Wednesday, 1 October 2014

BPS guide to style and references

I love this resource from the BPS - it's an essential writing guide for all UK-based Psychologists and Psychology students:

The British Psychological Society Style Guide

What is it?

The guide does 2 main things:
  • Lists dos and don'ts for academic writing in Psychology.
  • Provides the standard format for references lists for a range of sources: books, journals,  website etc.
This establishes a standard style for academic writing, and helps you to ensure that your reports and publications are in the standard format when you submit them!

Image by Brenderous


When to use capitals? How to abbreviate? How to punctuate in-line citations? The guide provides useful tips and ways to avoid common errors, such as:

"et al." - should be in italics
Don't capitalise the names of concepts or theories e.g. 'working memory model' is preferred to 'Working Memory Model'.

Writing the References Section

Writing references can be a bit of a painful process... However the BPS guide explains very clearly how they should be set out, with dozens of examples.

I do look forward to seeing an update with more examples of how to cite websites, though. The current examples don't cover youtube clips, blogs etc.

See also: Simple guide to citing research studies.

Friday, 1 August 2014

Types of Sampling in Psychology Research

Ok, this is quite a technical topic, not one that will attract hundreds of fascinated readers to this blog, I know! But Psych students really need to understand the main types of sampling for school/university studies.

The same principles will also apply to other subjects where you conduct primary research on people.

What is sampling?

Sampling means selecting people to take part in your research. There are two key steps:

  • First, define the group of people that you want to study. Perhaps you live in London and you want to do a survey on elderly people. This is know as the 'population' for your research. However, you need to define it specifically. Instead of 'elderly people', you could say 'adults aged 70+ living in London'.
  • Now you have to pick a smaller group from this population, and conduct the research on them. Unless the population is very small, you can't study all of them! This smaller group is called your 'sample'.

An analogy...

If you have done Geography/Geology at school and collected rock samples, the concept is very similar. Rather than taking the whole rock/mountain, you collected a small piece and studied that.

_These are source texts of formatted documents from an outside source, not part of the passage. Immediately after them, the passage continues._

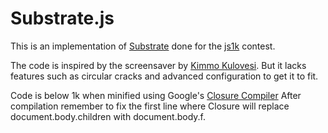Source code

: Substrate.js
============

This is an implementation of [Substrate](http://complexification.net/gallery/machines/substrate/)
done for the [js1k](http://www.js1k.com) contest.

The code is inspired by the screensaver by [Kimmo Kulovesi](http://www.cs.helsinki.fi/u/kkuloves/downloads.shtml).
But it lacks features such as circular cracks and advanced configuration to get it to fit.

Code is below 1k when minified using Google's [Closure Compiler](http://closure-compiler.appspot.com)
After compilation remember to fix the first line where Closure will replace document.body.children with document.body.f.
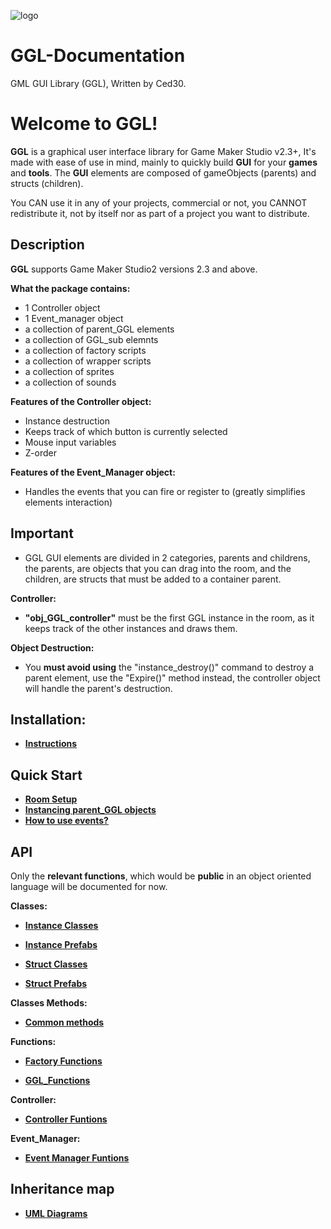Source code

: ![logo](https://github.com/Ced30/GML-GUI-Library-GGL-Documentation/blob/main/Images/GGL_logo.png)

# GGL-Documentation

GML GUI Library (GGL), Written by Ced30.

# Welcome to GGL!

**GGL** is a graphical user interface library for Game Maker Studio v2.3+,
It's made with ease of use in mind, mainly to quickly build **GUI** for your **games** and **tools**. 
The **GUI** elements are composed of gameObjects (parents) and structs (children).

You CAN use it in any of your projects, commercial or not, you CANNOT redistribute it,
not by itself nor as part of a project you want to distribute.

## Description

**GGL** supports Game Maker Studio2 versions 2.3 and above. 

**What the package contains:**
- 1 Controller object
- 1 Event_manager object
- a collection of parent_GGL elements
- a collection of GGL_sub elemnts
- a collection of factory scripts
- a collection of wrapper scripts
- a collection of sprites
- a collection of sounds

**Features of the Controller object:**
- Instance destruction
- Keeps track of which button is currently selected
- Mouse input variables
- Z-order

**Features of the Event_Manager object:**
- Handles the events that you can fire or register to (greatly simplifies elements interaction)


## Important

- GGL GUI elements are divided in 2 categories, parents and childrens, the parents, are objects that you can drag into the room, and the children, are structs that must be added to a container parent.

**Controller:**
- **"obj_GGL_controller"** must be the first GGL instance in the room, as it keeps track of the other instances and draws them.


**Object Destruction:**
- You **must avoid using** the "instance_destroy()" command to destroy a parent element, use the "Expire()" method instead, the controller object will handle the parent's destruction.

## Installation:

- [**Instructions**](https://github.com/Ced30/GML-GUI-Library-GGL-Documentation/blob/main/Installation/instructions.md)

## Quick Start

- [**Room Setup**](https://github.com/Ced30/GML-GUI-Library-GGL-Documentation/blob/main/Quick%20Start/Room_Setup.md)
- [**Instancing parent_GGL objects**](https://github.com/Ced30/GML-GUI-Library-GGL-Documentation/blob/main/Quick%20Start/Instancing_parent_GGL%20objects.md)
- [**How to use events?**](https://github.com/Ced30/GGL-Documentation/blob/main/Tutorial/Tuto.md)

## API

Only the **relevant functions**, which would be **public** in an object oriented language will be documented for now.

**Classes:**

- [**Instance Classes**](https://github.com/Ced30/GML-GUI-Library-GGL-Documentation/blob/main/API/Instance%20Classes.md)

- [**Instance Prefabs**](https://github.com/Ced30/GML-GUI-Library-GGL-Documentation/blob/main/API/Instance%20Prefabs.md)

- [**Struct Classes**](https://github.com/Ced30/GML-GUI-Library-GGL-Documentation/blob/main/API/Struct%20Classes.md)

- [**Struct Prefabs**](https://github.com/Ced30/GML-GUI-Library-GGL-Documentation/blob/main/API/Struct_Prefabs.md)

**Classes Methods:**

- [**Common methods**](https://github.com/Ced30/GML-GUI-Library-GGL-Documentation/blob/main/API/Common_Methods.md)

**Functions:**

- [**Factory Functions**](https://github.com/Ced30/GML-GUI-Library-GGL-Documentation/blob/main/API/Factory%20Functions.md)

- [**GGL_Functions**](https://github.com/Ced30/GML-GUI-Library-GGL-Documentation/blob/main/API/GGL_Functions.md)

**Controller:**

- [**Controller Funtions**](https://github.com/Ced30/GGL-Documentation/blob/main/API/Controller_Functions.md)

**Event_Manager:**

- [**Event Manager Funtions**](https://github.com/Ced30/GGL-Documentation/blob/main/API/Event_Manager_Functions.md)

## Inheritance map

- [**UML Diagrams**](https://github.com/Ced30/GML-GUI-Library-GGL-Documentation/blob/main/Diagrams/Inheritance.md)

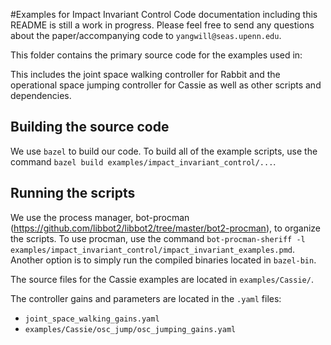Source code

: #Examples for Impact Invariant Control
Code documentation including this README is still a work in progress. Please feel free to send any questions about the paper/accompanying code to `yangwill@seas.upenn.edu`.

This folder contains the primary source code for the examples used in:
 
This includes the joint space walking controller for Rabbit and the operational space
jumping controller for Cassie as well as other scripts and dependencies.

Building the source code
- 
We use `bazel` to build our code. To build all of the example scripts, use the command 
`bazel build examples/impact_invariant_control/...`.

Running the scripts
-
We use the process manager, bot-procman (https://github.com/libbot2/libbot2/tree/master/bot2-procman), to organize the scripts. To use procman, use the command 
`bot-procman-sheriff -l examples/impact_invariant_control/impact_invariant_examples.pmd`. Another option is to simply run the compiled binaries located in `bazel-bin`.

The source files for the Cassie examples are located in `examples/Cassie/`.

The controller gains and parameters are located in the `.yaml` files:
- `joint_space_walking_gains.yaml`
- `examples/Cassie/osc_jump/osc_jumping_gains.yaml`

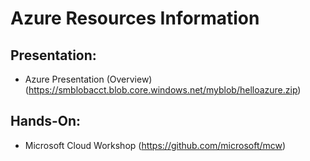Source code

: # Azure Resources Information

## Presentation:
* Azure Presentation (Overview)(https://smblobacct.blob.core.windows.net/myblob/helloazure.zip)


## Hands-On:
* Microsoft Cloud Workshop (https://github.com/microsoft/mcw)

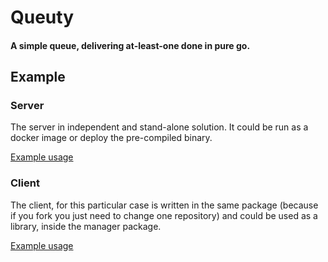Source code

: # Queuty

#### A simple queue, delivering at-least-one done in pure go.

## Example

### Server
The server in independent and stand-alone solution. It could be run as a docker image
or deploy the pre-compiled binary.

[Example usage](/example/simple-server-client/server)

### Client
The client, for this particular case is written in the same package (because if you fork you just need to change one 
repository) and could be used as a library, inside the manager package.

[Example usage](/example/simple-server-client/client)


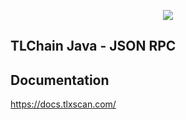 <p align="center">
  <img src="https://tlchain.network/TLC-X.png">
</p>

## TLChain Java - JSON RPC

## Documentation
https://docs.tlxscan.com/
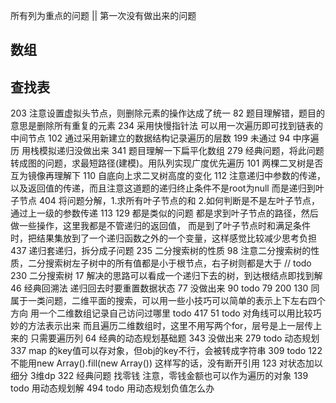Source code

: 所有列为重点的问题 || 第一次没有做出来的问题


数组
- 

查找表
-

203 注意设置虚拟头节点，则删除元素的操作达成了统一
82 题目理解错，题目的意思是删除所有重复的元素
234 采用快慢指针法 可以用一次遍历即可找到链表的中间节点
102  通过采用新建立的数据结构记录遍历的层数
199 未通过
94 中序遍历 用栈模拟递归没做出来
341 题目理解一下扁平化数组
279 经典问题，将此问题转成图的问题，求最短路径(建模)。用队列实现广度优先遍历
101 两棵二叉树是否互为镜像再理解下
110 自底向上求二叉树高度的变化
112 注意递归中参数的传递，以及返回值的传递，而且注意这道题的递归终止条件不是root为null
而是递归到叶子节点
404 将问题分解，1.求所有叶子节点的和 2.如何判断是不是左叶子节点，通过上一级的参数传递
113 129 都是类似的问题 都是求到叶子节点的路径，然后做一些操作，这里我都是不管递归的返回值，
而是到了叶子节点时和满足条件时，把结果集放到了一个递归函数之外的一个变量，这样感觉比较减少思考负担
437 递归套递归，拆分成子问题
235 二分搜索树的性质
98 注意二分搜索树的性质，二分搜索树左子树中的所有值都是小于根节点，右子树则都是大于
// todo 230 二分搜索树
17 解决的思路可以看成一个递归下去的树，到达根结点即找到解
46 经典回溯法 递归回去时要重置数据状态
77 没做出来
90 todo
79 200 130 同属于一类问题，二维平面的搜索，可以用一些小技巧可以简单的表示上下左右四个方向
用一个二维数组记录自己访问过哪里 todo 417
51 todo 对角线可以用比较巧妙的方法表示出来 而且遍历二维数组时，这里不用写两个for，层号是上一层传上来的
只需要遍历列
64 经典的动态规划基础题
343 没做出来
279 todo 动态规划
337 map 的key值可以存对象，但obj的key不行，会被转成字符串
309 todo
122 不能用new Array().fill(new Array()) 这样写的话，没有断开引用
123 对状态加以细分 3维dp
322 经典问题 找零钱 注意，零钱金额也可以作为遍历的对象
139 todo 用动态规划解
494 todo 用动态规划负值怎么办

The problems are also similar. What if the area of the mountain that you collected the rock sample from just happened to have a different type of rock than 99% of the mountain? Perhaps that rock was moved there by a glacier, and originated in a different place. The problem is that the sample is not representative of the whole. The results of the study on that rock sample can't be generalised to the whole mountain!

The concept of sampling applies to other subjects. Image: luigi alesi

It is very similar in Psychology. In the above example, if you selected a sample of elderly people by asking your grandmother's friends, they might not be representative of the whole population of people aged 70+ in London. Perhaps they are more affluent, in better health, or better educated than the average? Perhaps they are not as ethnically diverse as the whole population?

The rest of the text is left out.